- What you are asked to do: Copy out all the lines in the records that include the word "UNKNOWN".

- Source records:
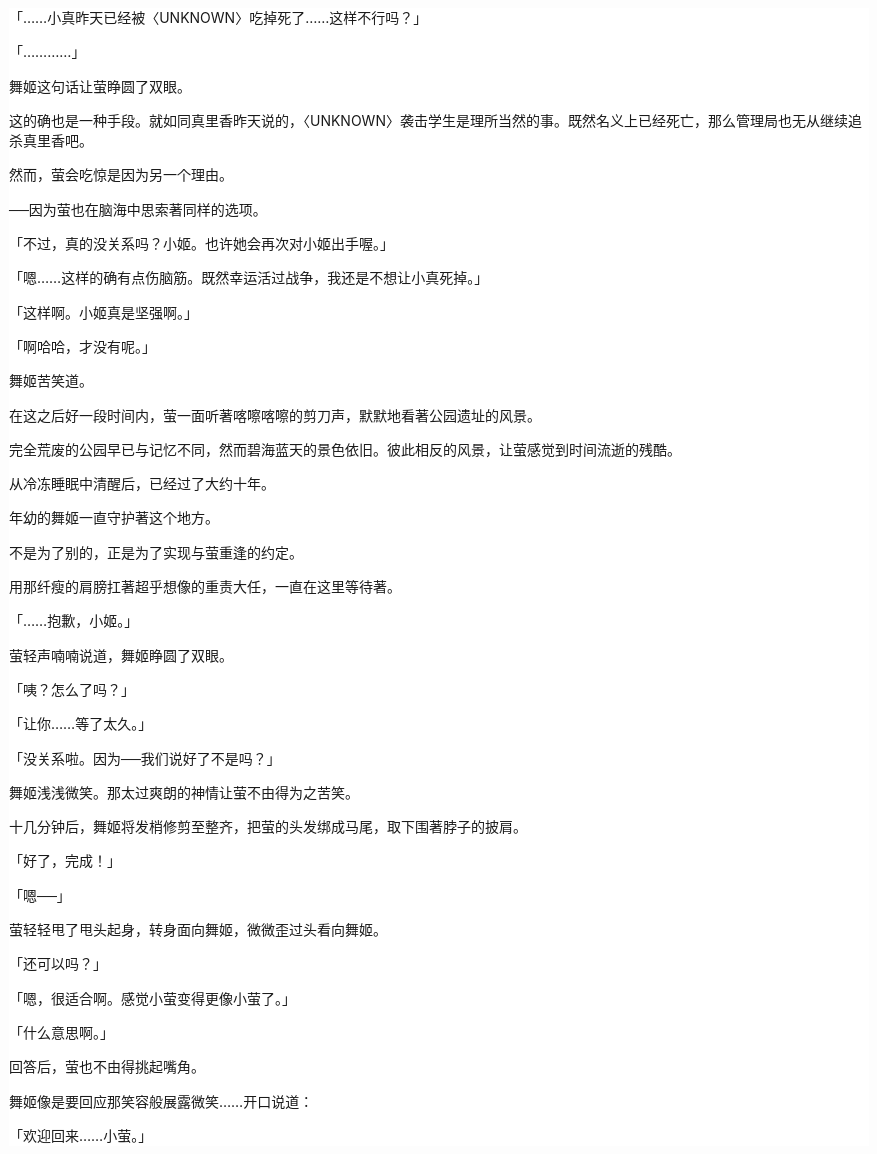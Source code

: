 「……小真昨天已经被〈UNKNOWN〉吃掉死了……这样不行吗？」

「…………」

舞姬这句话让萤睁圆了双眼。

这的确也是一种手段。就如同真里香昨天说的，〈UNKNOWN〉袭击学生是理所当然的事。既然名义上已经死亡，那么管理局也无从继续追杀真里香吧。

然而，萤会吃惊是因为另一个理由。

──因为萤也在脑海中思索著同样的选项。

「不过，真的没关系吗？小姬。也许她会再次对小姬出手喔。」

「嗯……这样的确有点伤脑筋。既然幸运活过战争，我还是不想让小真死掉。」

「这样啊。小姬真是坚强啊。」

「啊哈哈，才没有呢。」

舞姬苦笑道。

在这之后好一段时间内，萤一面听著喀嚓喀嚓的剪刀声，默默地看著公园遗址的风景。

完全荒废的公园早已与记忆不同，然而碧海蓝天的景色依旧。彼此相反的风景，让萤感觉到时间流逝的残酷。

从冷冻睡眠中清醒后，已经过了大约十年。

年幼的舞姬一直守护著这个地方。

不是为了别的，正是为了实现与萤重逢的约定。

用那纤瘦的肩膀扛著超乎想像的重责大任，一直在这里等待著。

「……抱歉，小姬。」

萤轻声喃喃说道，舞姬睁圆了双眼。

「咦？怎么了吗？」

「让你……等了太久。」

「没关系啦。因为──我们说好了不是吗？」

舞姬浅浅微笑。那太过爽朗的神情让萤不由得为之苦笑。

十几分钟后，舞姬将发梢修剪至整齐，把萤的头发绑成马尾，取下围著脖子的披肩。

「好了，完成！」

「嗯──」

萤轻轻甩了甩头起身，转身面向舞姬，微微歪过头看向舞姬。

「还可以吗？」

「嗯，很适合啊。感觉小萤变得更像小萤了。」

「什么意思啊。」

回答后，萤也不由得挑起嘴角。

舞姬像是要回应那笑容般展露微笑……开口说道：

「欢迎回来……小萤。」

- Response to the task:
: 「……小真昨天已经被〈UNKNOWN〉吃掉死了……这样不行吗？」
这的确也是一种手段。就如同真里香昨天说的，〈UNKNOWN〉袭击学生是理所当然的事。既然名义上已经死亡，那么管理局也无从继续追杀真里香吧。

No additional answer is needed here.